§ Stored data:
▶

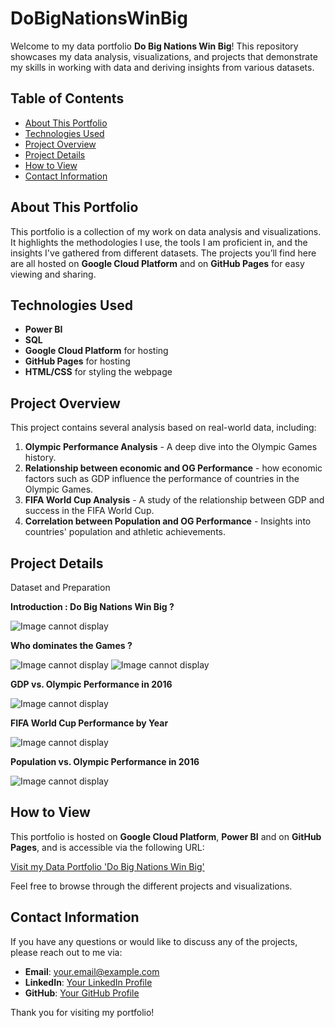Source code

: # DoBigNationsWinBig

Welcome to my data portfolio **Do Big Nations Win Big**! This repository showcases my data analysis, visualizations, and projects that demonstrate my skills in working with data and deriving insights from various datasets.

## Table of Contents
- [About This Portfolio](#about-this-portfolio)
- [Technologies Used](#technologies-used)
- [Project Overview](#project-overview)
- [Project Details](#project-details)
- [How to View](#how-to-view)
- [Contact Information](#contact-information)

## About This Portfolio

This portfolio is a collection of my work on data analysis and visualizations. It highlights the methodologies I use, the tools I am proficient in, and the insights I've gathered from different datasets. The projects you’ll find here are all hosted on **Google Cloud Platform** and on **GitHub Pages** for easy viewing and sharing.

## Technologies Used

- **Power BI**
- **SQL**
- **Google Cloud Platform** for hosting
- **GitHub Pages** for hosting
- **HTML/CSS** for styling the webpage

## Project Overview

This project contains several analysis based on real-world data, including:
1. **Olympic Performance Analysis** - A deep dive into the Olympic Games history.
2. **Relationship between economic and OG Performance** - how economic factors such as GDP influence the performance of countries in the Olympic Games.
3. **FIFA World Cup Analysis** - A study of the relationship between GDP and success in the FIFA World Cup.
4. **Correlation between Population and OG Performance** - Insights into countries' population and athletic achievements.

## Project Details

Dataset and Preparation

**Introduction : Do Big Nations Win Big ?**

![Image cannot display](https://github.com/boris-mind/DoBigNationsWinBig/imageDBNWB1.png)

**Who dominates the Games ?**

![Image cannot display](https://github.com/boris-mind/DoBigNationsWinBig/imageDBNWB2.png)
![Image cannot display](https://github.com/boris-mind/DoBigNationsWinBig/imageDBNWB2.2.png)

**GDP vs. Olympic Performance in 2016**

![Image cannot display](https://github.com/boris-mind/DoBigNationsWinBig/imageDBNWB3.png)

**FIFA World Cup Performance by Year**

![Image cannot display](https://github.com/boris-mind/DoBigNationsWinBig/imageDBNWB4.png)

**Population vs. Olympic Performance in 2016**

![Image cannot display](https://github.com/boris-mind/DoBigNationsWinBig/imageDBNWB5.png)

## How to View

This portfolio is hosted on **Google Cloud Platform**, **Power BI** and on **GitHub Pages**, and is accessible via the following URL:

[Visit my Data Portfolio 'Do Big Nations Win Big'](https://github.com/boris-mind/DoBigNationsWinBig)

Feel free to browse through the different projects and visualizations.

## Contact Information

If you have any questions or would like to discuss any of the projects, please reach out to me via:

- **Email**: your.email@example.com
- **LinkedIn**: [Your LinkedIn Profile](https://www.linkedin.com/in/)
- **GitHub**: [Your GitHub Profile](https://github.com/boris-mind)

Thank you for visiting my portfolio!

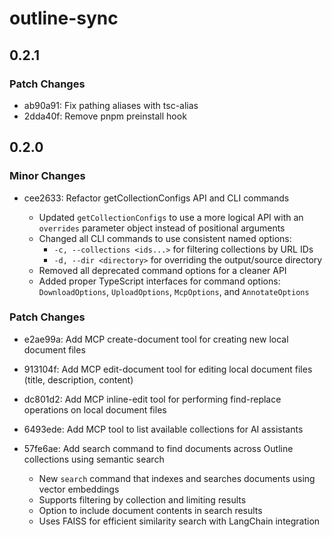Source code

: # outline-sync

## 0.2.1

### Patch Changes

- ab90a91: Fix pathing aliases with tsc-alias
- 2dda40f: Remove pnpm preinstall hook

## 0.2.0

### Minor Changes

- cee2633: Refactor getCollectionConfigs API and CLI commands

  - Updated `getCollectionConfigs` to use a more logical API with an `overrides` parameter object instead of positional arguments
  - Changed all CLI commands to use consistent named options:
    - `-c, --collections <ids...>` for filtering collections by URL IDs
    - `-d, --dir <directory>` for overriding the output/source directory
  - Removed all deprecated command options for a cleaner API
  - Added proper TypeScript interfaces for command options: `DownloadOptions`, `UploadOptions`, `McpOptions`, and `AnnotateOptions`

### Patch Changes

- e2ae99a: Add MCP create-document tool for creating new local document files
- 913104f: Add MCP edit-document tool for editing local document files (title, description, content)
- dc801d2: Add MCP inline-edit tool for performing find-replace operations on local document files
- 6493ede: Add MCP tool to list available collections for AI assistants
- 57fe6ae: Add search command to find documents across Outline collections using semantic search

  - New `search` command that indexes and searches documents using vector embeddings
  - Supports filtering by collection and limiting results
  - Option to include document contents in search results
  - Uses FAISS for efficient similarity search with LangChain integration
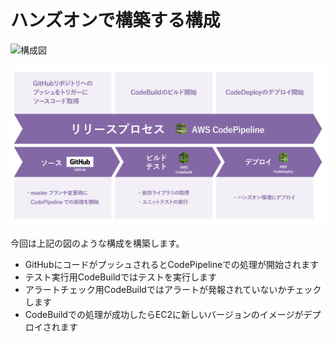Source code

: # ハンズオンで構築する構成

![構成図](https://cacoo.com/diagrams/Bik1Om7JvTVGzpfj-9A688.png)

![](images/pipeline_all.png)

今回は上記の図のような構成を構築します。

- GitHubにコードがプッシュされるとCodePipelineでの処理が開始されます
- テスト実行用CodeBuildではテストを実行します
- アラートチェック用CodeBuildではアラートが発報されていないかチェックします
- CodeBuildでの処理が成功したらEC2に新しいバージョンのイメージがデプロイされます
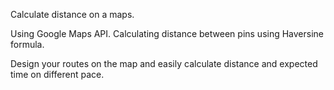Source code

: Calculate distance on a maps.

Using Google Maps API.
Calculating distance between pins using Haversine formula.

Design your routes on the map and easily calculate distance and expected time on different pace.
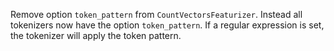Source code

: Remove option `token_pattern` from `CountVectorsFeaturizer`.
Instead all tokenizers now have the option `token_pattern`.
If a regular expression is set, the tokenizer will apply the token pattern.
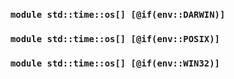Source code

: ### `module std::time::os[] [@if(env::DARWIN)]`
### `module std::time::os[] [@if(env::POSIX)]`
### `module std::time::os[] [@if(env::WIN32)]`
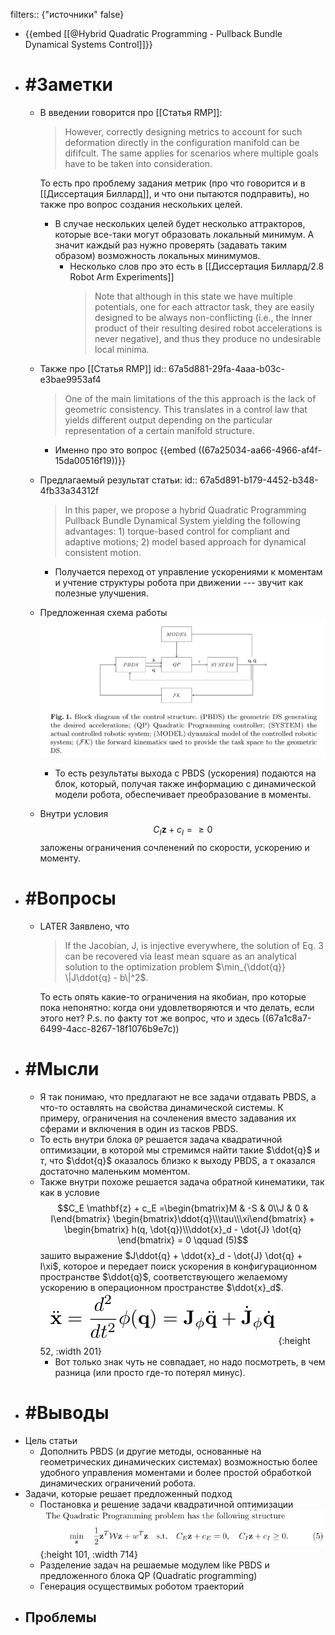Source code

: filters:: {"источники" false}

- {{embed [[@Hybrid Quadratic Programming - Pullback Bundle Dynamical Systems Control]]}}
- # #Заметки
	- В введении говорится про [[Статья RMP]]:
	  > However, correctly designing metrics to account for such deformation directly in the configuration manifold can be dififcult. The same applies for scenarios where multiple goals have to be taken into consideration.
	  
	  То есть про проблему задания метрик (про что говорится и в [[Диссертация Биллард]], и что они пытаются подправить), но также про вопрос создания нескольких целей.
		- В случае нескольких целей будет несколько аттракторов, которые все-таки могут образовать локальный минимум. А значит каждый раз нужно проверять (задавать таким образом) возможность локальных минимумов.
			- Несколько слов про это есть в [[Диссертация Биллард/2.8 Robot Arm Experiments]]
			  > Note that although in this state we have multiple potentials, one for each attractor task, they are easily designed to be always non-conflicting (i.e., the inner product of their resulting desired robot accelerations is never negative), and thus they produce no undesirable local minima.
	- Также про [[Статья RMP]] 
	  id:: 67a5d881-29fa-4aaa-b03c-e3bae9953af4
	  > One of the main limitations of the this approach is the lack of geometric consistency. This translates in a control law that yields different output depending on the particular representation of a certain manifold structure.
		- Именно про это вопрос
		  {{embed ((67a25034-aa66-4966-af4f-15da00516f19))}}
	- Предлагаемый результат статьи:
	  id:: 67a5d891-b179-4452-b348-4fb33a34312f
	  > In this paper, we propose a hybrid Quadratic Programming Pullback Bundle Dynamical System yielding the following advantages: 1) torque-based control for compliant and adaptive motions; 2) model based approach for dynamical consistent motion.
		- Получается переход от управление ускорениями к моментам и учтение структуры робота при движении --- звучит как полезные улучшения.
	- Предложенная схема работы
	  ![image.png](../assets/image_1738923757447_0.png)
		- То есть результаты выхода  с PBDS (ускорения) подаются на блок, который, получая также информацию с динамической модели робота, обеспечивает преобразование в моменты.
	- Внутри условия
	  $$C_I \mathbf{z} + c_I =  \geqslant 0$$
	  заложены ограничения сочленений по скорости, ускорению и моменту.
- # #Вопросы
	- LATER Заявлено, что 
	  > If the Jacobian, J, is injective everywhere, the solution of Eq. 3 can be recovered via least mean square as an analytical solution to the optimization problem $\min_{\ddot{q}} \|J\ddot{q} - b\|^2$.
	  
	  То есть опять какие-то ограничения на якобиан, про которые пока непонятно: когда они удовлетворяются и что делать, если этого нет?
	  P.s.  по факту тот же вопрос, что и здесь
	  ((67a1c8a7-6499-4acc-8267-18f1076b9e7c))
- # #Мысли
	- Я так понимаю, что предлагают не все задачи отдавать PBDS, а что-то оставлять на свойства динамической системы. К примеру, ограничения на сочленения вместо задавания их сферами и включения в один из тасков PBDS.
	- То есть внутри блока `QP` решается задача квадратичной оптимизации, в которой мы стремимся найти такие $\ddot{q}$ и $\tau$, что $\ddot{q}$ оказалось близко к выходу PBDS, а $\tau$ оказался достаточно маленьким моментом.
	- Также внутри похоже решается задача обратной кинематики, так как в условие
	  $$C_E \mathbf{z} + c_E =\begin{bmatrix}M & -S & 0\\J & 0 & I\end{bmatrix} \begin{bmatrix}\ddot{q}\\\tau\\\xi\end{bmatrix} + \begin{bmatrix} h(q, \dot{q})\\\ddot{x}_d - \dot{J} \dot{q} \end{bmatrix} = 0 \qquad (5)$$
	  зашито выражение $J\ddot{q} + \ddot{x}_d - \dot{J} \dot{q} + I\xi$, которое и передает поиск ускорения в конфигурационном пространстве $\ddot{q}$, соответствующего желаемому ускорению в операционном пространстве $\ddot{x}_d$.
	  ![image.png](../assets/image_1738925112058_0.png){:height 52, :width 201}
		- Вот только знак чуть не совпадает, но надо посмотреть, в чем разница (или просто где-то потерял минус).
- # #Выводы
- Цель статьи
	- Дополнить PBDS (и другие методы, основанные на геометрических динамических системах) возможностью более удобного управления моментами и более простой обработкой динамических ограничений робота.
- Задачи, которые решает предложенный подход
	- Постановка и решение задачи квадратичной оптимизации ![image.png](../assets/image_1739186337134_0.png){:height 101, :width 714}
	- Разделение задач на решаемые модулем like PBDS и предложенного блока QP (Quadratic programming)
	- Генерация осуществимых роботом траекторий
- Проблемы
	-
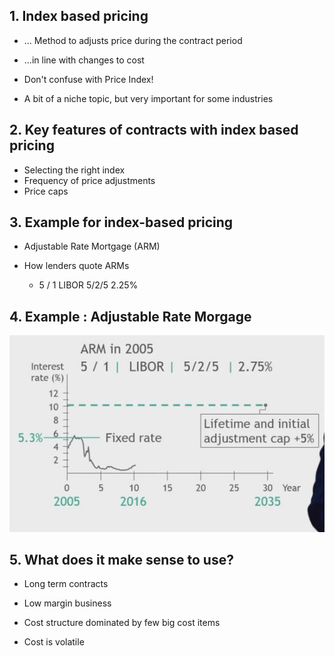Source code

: ## 1. Index based pricing

- ... Method to adjusts price during the contract period
- ...in line with changes to cost

- Don't confuse with Price Index!

- A bit of a niche topic, but very important for some industries


## 2. Key features of contracts with index based pricing

- Selecting the right index
- Frequency of price adjustments
- Price caps
    
## 3. Example for index-based pricing

- Adjustable Rate Mortgage (ARM)

- How lenders quote ARMs
    - 5 / 1 LIBOR 5/2/5 2.25%

## 4. Example : Adjustable Rate Morgage

<img src="Img/13_Index_Based_Pricing_1.jpg">

## 5. What does it make sense to use?

- Long term contracts

- Low margin business

- Cost structure dominated by few big cost items

- Cost is volatile
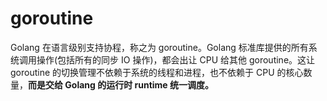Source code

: # goroutine

Golang 在语言级别支持协程，称之为 goroutine。Golang 标准库提供的所有系统调用操作(包括所有的同步 IO 操作)，都会出让 CPU 给其他 goroutine。这让 goroutine 的切换管理不依赖于系统的线程和进程，也不依赖于 CPU 的核心数量，**而是交给 Golang 的运行时 runtime 统一调度。**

◀

§ Task goal:
After locating the line holding "- Получается переход" above, output exactly that line and every line after it through the line holding "- Я так понимаю, что". Include nothing else.

§ Response:
		- Получается переход от управление ускорениями к моментам и учтение структуры робота при движении --- звучит как полезные улучшения.
	- Предложенная схема работы
	  ![image.png](../assets/image_1738923757447_0.png)
		- То есть результаты выхода  с PBDS (ускорения) подаются на блок, который, получая также информацию с динамической модели робота, обеспечивает преобразование в моменты.
	- Внутри условия
	  $$C_I \mathbf{z} + c_I =  \geqslant 0$$
	  заложены ограничения сочленений по скорости, ускорению и моменту.
- # #Вопросы
	- LATER Заявлено, что 
	  > If the Jacobian, J, is injective everywhere, the solution of Eq. 3 can be recovered via least mean square as an analytical solution to the optimization problem $\min_{\ddot{q}} \|J\ddot{q} - b\|^2$.
	  
	  То есть опять какие-то ограничения на якобиан, про которые пока непонятно: когда они удовлетворяются и что делать, если этого нет?
	  P.s.  по факту тот же вопрос, что и здесь
	  ((67a1c8a7-6499-4acc-8267-18f1076b9e7c))
- # #Мысли
	- Я так понимаю, что предлагают не все задачи отдавать PBDS, а что-то оставлять на свойства динамической системы. К примеру, ограничения на сочленения вместо задавания их сферами и включения в один из тасков PBDS.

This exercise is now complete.